TL;DR:
- AWS introduces Amazon EC2 P5 instances powered by NVIDIA H100 Tensor Core GPUs for high-performance AI/ML and HPC workloads.
- These instances come with 8 NVIDIA H100 GPUs, 640 GB of GPU memory, 3rd Gen AMD EPYC processors, 2 TB of system memory, and 30 TB of local NVMe storage.
- P5 instances boast an aggregate network bandwidth of 3200 Gbps, enabling lower latency and efficient scale-out performance with GPUDirect RDMA.
- Training times were reduced by up to 6 times and training costs by up to 40 percent compared to previous GPU-based instances.
- Applications include Large Language Models, computer vision, pharmaceutical discovery, weather forecasting, and financial modeling.
- P5 instances are deployable in EC2 UltraClusters, functioning as robust supercomputers.
Main AI News:
In a major leap towards meeting the surging demands of high-performance computing, artificial intelligence, and machine learning workloads, Amazon Web Services (AWS) has officially rolled out the much-anticipated Amazon EC2 P5 instances. This move comes in the wake of an earlier announcement regarding the development of this cutting-edge infrastructure.
The result of a long-standing partnership between AWS and NVIDIA, the Amazon EC2 P5 instances represent the 11th iteration of instances engineered for visual computing, AI, and HPC clusters. Packed with 8 powerful NVIDIA H100 Tensor Core GPUs, boasting an impressive 640 GB of high-bandwidth GPU memory, and driven by 3rd Gen AMD EPYC processors with a staggering 2 TB of system memory, these instances are set to redefine performance benchmarks in the industry. Additionally, with a remarkable 30 TB of local NVMe storage and an aggregate network bandwidth of 3200 Gbps thanks to the second-generation Elastic Fabric Adaptor (EFA) technology, users can expect significantly lower latency and highly efficient scale-out performance through GPUDirect RDMA, effectively bypassing the CPU during internode communication.

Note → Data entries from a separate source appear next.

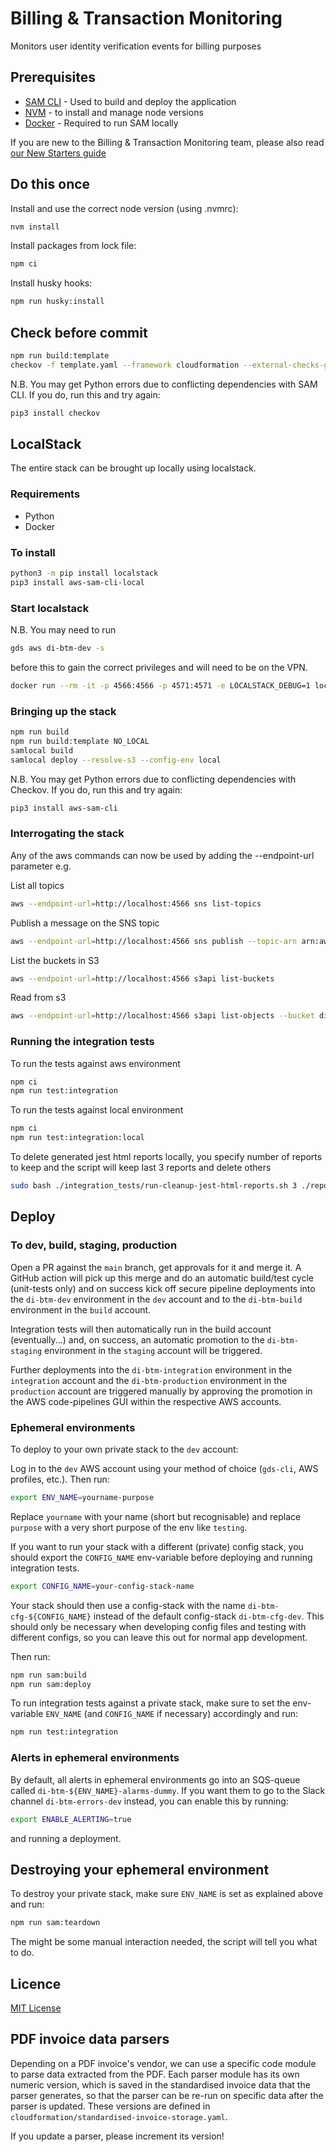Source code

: # Billing & Transaction Monitoring

Monitors user identity verification events for billing purposes

## Prerequisites

- [SAM CLI](https://docs.aws.amazon.com/serverless-application-model/latest/developerguide/serverless-sam-cli-install.html) - Used to build and deploy the application
- [NVM](https://github.com/nvm-sh/nvm) - to install and manage node versions
- [Docker](https://docs.docker.com/get-docker/) - Required to run SAM locally

If you are new to the Billing & Transaction Monitoring team, please also read [our New Starters guide](https://govukverify.atlassian.net/l/cp/XMirz7JE)

## Do this once

Install and use the correct node version (using .nvmrc):

```sh
nvm install
```

Install packages from lock file:

```sh
npm ci
```

Install husky hooks:

```sh
npm run husky:install
```

## Check before commit

```sh
npm run build:template
checkov -f template.yaml --framework cloudformation --external-checks-git git@github.com:alphagov/di-devplatform-checkov-hook.git//src/gds_digitalidentity_checkovhook/custom_policies
```

N.B. You may get Python errors due to conflicting dependencies with SAM CLI. If you do, run this and try again:

```sh
pip3 install checkov
```

## LocalStack

The entire stack can be brought up locally using localstack.

### Requirements

- Python
- Docker

### To install

```sh
python3 -m pip install localstack
pip3 install aws-sam-cli-local
```

### Start localstack

N.B. You may need to run

```sh
gds aws di-btm-dev -s
```

before this to gain the correct privileges and will need to be on the VPN.

```sh
docker run --rm -it -p 4566:4566 -p 4571:4571 -e LOCALSTACK_DEBUG=1 localstack/localstack
```

### Bringing up the stack

```sh
npm run build
npm run build:template NO_LOCAL
samlocal build
samlocal deploy --resolve-s3 --config-env local
```

N.B. You may get Python errors due to conflicting dependencies with Checkov. If you do, run this and try again:

```sh
pip3 install aws-sam-cli
```

### Interrogating the stack

Any of the aws commands can now be used by adding the --endpoint-url parameter e.g.

List all topics

```sh
aws --endpoint-url=http://localhost:4566 sns list-topics
```

Publish a message on the SNS topic

```sh
aws --endpoint-url=http://localhost:4566 sns publish --topic-arn arn:aws:sns:eu-west-2:000000000000:TestTxMATopic --message '{"event_id":"67e5-4b66-a403","timestamp":1668124800,"timestamp_formatted":"2022-11-11T09:26:18.000Z","event_name":"VENDOR_1_EVENT_1","component_id":"https://test.gov.uk","reIngestCount":0}'
```

List the buckets in S3

```sh
aws --endpoint-url=http://localhost:4566 s3api list-buckets
```

Read from s3

```sh
aws --endpoint-url=http://localhost:4566 s3api list-objects --bucket di-btm-storagebucket-fc161d3a
```

### Running the integration tests

To run the tests against aws environment

```sh
npm ci
npm run test:integration

```

To run the tests against local environment

```sh
npm ci
npm run test:integration:local
```

To delete generated jest html reports locally, you specify number of reports to keep and the script will keep last 3 reports and delete
others

```sh
sudo bash ./integration_tests/run-cleanup-jest-html-reports.sh 3 ./reports/jest-html-reports
```

## Deploy

### To dev, build, staging, production

Open a PR against the `main` branch, get approvals for it and merge it. A GitHub action will pick up this merge and
do an automatic build/test cycle (unit-tests only) and on success kick off secure pipeline deployments into the
`di-btm-dev` environment in the `dev` account and to the `di-btm-build` environment in the `build` account.

Integration tests will then automatically run in the build account (eventually...) and, on success, an automatic
promotion to the `di-btm-staging` environment in the `staging` account will be triggered.

Further deployments into the `di-btm-integration` environment in the `integration` account and the `di-btm-production`
environment in the `production` account are triggered manually by approving the promotion in the AWS code-pipelines GUI
within the respective AWS accounts.

### Ephemeral environments

To deploy to your own private stack to the `dev` account:

Log in to the `dev` AWS account using your method of choice (`gds-cli`, AWS profiles, etc.).
Then run:

```sh
export ENV_NAME=yourname-purpose
```

Replace `yourname` with your name (short but recognisable) and replace `purpose` with a very short purpose of the env
like `testing`.

If you want to run your stack with a different (private) config stack, you should export the
`CONFIG_NAME` env-variable before deploying and running integration tests.

```sh
export CONFIG_NAME=your-config-stack-name
```

Your stack should then use a config-stack with the name `di-btm-cfg-${CONFIG_NAME}` instead of the default
config-stack `di-btm-cfg-dev`. This should only be necessary when developing config files and testing with
different configs, so you can leave this out for normal app development.

Then run:

```sh
npm run sam:build
npm run sam:deploy
```

To run integration tests against a private stack, make sure to set the env-variable `ENV_NAME` (and
`CONFIG_NAME` if necessary) accordingly and run:

```sh
npm run test:integration
```

### Alerts in ephemeral environments

By default, all alerts in ephemeral environments go into an SQS-queue called `di-btm-${ENV_NAME}-alarms-dummy`. If you
want them to go to the Slack channel `di-btm-errors-dev` instead, you can enable this by running:

```sh
export ENABLE_ALERTING=true
```

and running a deployment.

## Destroying your ephemeral environment

To destroy your private stack, make sure `ENV_NAME` is set as explained above and run:

```sh
npm run sam:teardown
```

The might be some manual interaction needed, the script will tell you what to do.

## Licence

[MIT License](LICENCE)

## PDF invoice data parsers

Depending on a PDF invoice's vendor, we can use a specific code module to parse data extracted from the PDF. Each
parser module has its own numeric version, which is saved in the standardised invoice data that the parser generates,
so that the parser can be re-run on specific data after the parser is updated. These versions are defined in
`cloudformation/standardised-invoice-storage.yaml`.

If you update a parser, please increment its version!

AWS confidently claims that these instances will slash training times by up to 6 times when compared to the previous generation GPU-based instances, dramatically reducing training costs by up to 40 percent.
The Amazon EC2 P5 instances open up a world of possibilities for users, enabling them to leverage the immense power for training and running inference on increasingly intricate Large Language Models (LLMs) and computer vision models, making generative AI applications such as question answering, code generation, video and image generation, and speech recognition more attainable than ever before. Moreover, these instances are ideally suited for high-performance computing workloads, including pharmaceutical discovery, seismic analysis, weather forecasting, and financial modeling.
In an exciting development, the P5 instances are deployable within the EC2 UltraClusters, which bring together high-performance computing, advanced networking, and storage capabilities in the cloud. Each EC2 UltraCluster functions as a robust supercomputer, empowering users to execute complex AI training and distributed HPC workloads seamlessly across multiple interconnected systems.
Dave Salvator, director of accelerated computing products at NVIDIA, expressed his enthusiasm, stating, “Customers can run at-scale applications that require high levels of communications between compute nodes; the P5 instance sports petabit-scale non-blocking networks powered by AWS EFA, a 3,200 Gbps network interface for Amazon EC2 instances.”
Furthermore, Satish Bora, International GM at nOps.io, couldn’t contain his excitement, commenting on a Linked post by Jeff Barr, “It appears a small datacenter in an instance; what power.“
Notably, AWS faces stiff competition from tech giants Microsoft and Google, as they too have made significant strides in catering to AI/ML and HPC workloads. Microsoft recently unveiled Azure Managed Lustre, and AWS’s EC2 UltraClusters also harness the potential of Amazon FSx for Lustre, a fully-managed shared storage solution built on Lustre file system, an open-source parallel filesystem. Additionally, Microsoft introduced Azure HBv4 and HX Series virtual machines to optimize HPC workloads, while Google released the Compute Engine C3 machine series tailored for high-performance computing.
As of now, the Amazon EC2 P5 instances are available in the US East (N. Virginia) and US West (Oregon) regions, with pricing details accessible on the EC2 pricing page.
Conclusion:
AWS’s launch of the Amazon EC2 P5 instances signifies a significant step forward in the AI/ML and HPC market. With powerful features, reduced training times, and cost savings, businesses can achieve new levels of efficiency and productivity in complex computing tasks. The competition among cloud computing providers, including Microsoft and Google, is intensifying as they also strive to deliver high-performance solutions. The availability of P5 instances is likely to spur further innovation and demand for advanced cloud computing offerings, benefiting both AWS and the broader market.